Source material:
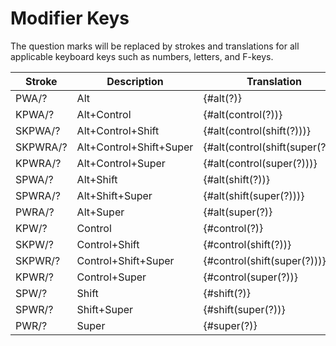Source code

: # Modifier Keys

The question marks will be replaced by strokes and translations for all applicable keyboard keys such as numbers, letters, and F-keys.

| Stroke   | Description             | Translation                      |
|----------|-------------------------|----------------------------------|
| PWA/?    | Alt                     | {#alt(?)}                        |
| KPWA/?   | Alt+Control             | {#alt(control(?))}               |
| SKPWA/?  | Alt+Control+Shift       | {#alt(control(shift(?)))}        |
| SKPWRA/? | Alt+Control+Shift+Super | {#alt(control(shift(super(?))))} |
| KPWRA/?  | Alt+Control+Super       | {#alt(control(super(?)))}        |
| SPWA/?   | Alt+Shift               | {#alt(shift(?))}                 |
| SPWRA/?  | Alt+Shift+Super         | {#alt(shift(super(?)))}          |
| PWRA/?   | Alt+Super               | {#alt(super(?)}                  |
| KPW/?    | Control                 | {#control(?)}                    |
| SKPW/?   | Control+Shift           | {#control(shift(?))}             |
| SKPWR/?  | Control+Shift+Super     | {#control(shift(super(?)))}      |
| KPWR/?   | Control+Super           | {#control(super(?))}             |
| SPW/?    | Shift                   | {#shift(?)}                      |
| SPWR/?   | Shift+Super             | {#shift(super(?))}               |
| PWR/?    | Super                   | {#super(?)}                      |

Action item:
Note every line above where the string "Super" shows up, and copy those lines.

Solution for this problem:
| SKPWRA/? | Alt+Control+Shift+Super | {#alt(control(shift(super(?))))} |
| KPWRA/?  | Alt+Control+Super       | {#alt(control(super(?)))}        |
| SPWRA/?  | Alt+Shift+Super         | {#alt(shift(super(?)))}          |
| PWRA/?   | Alt+Super               | {#alt(super(?)}                  |
| SKPWR/?  | Control+Shift+Super     | {#control(shift(super(?)))}      |
| KPWR/?   | Control+Super           | {#control(super(?))}             |
| SPWR/?   | Shift+Super             | {#shift(super(?))}               |
| PWR/?    | Super                   | {#super(?)}                      |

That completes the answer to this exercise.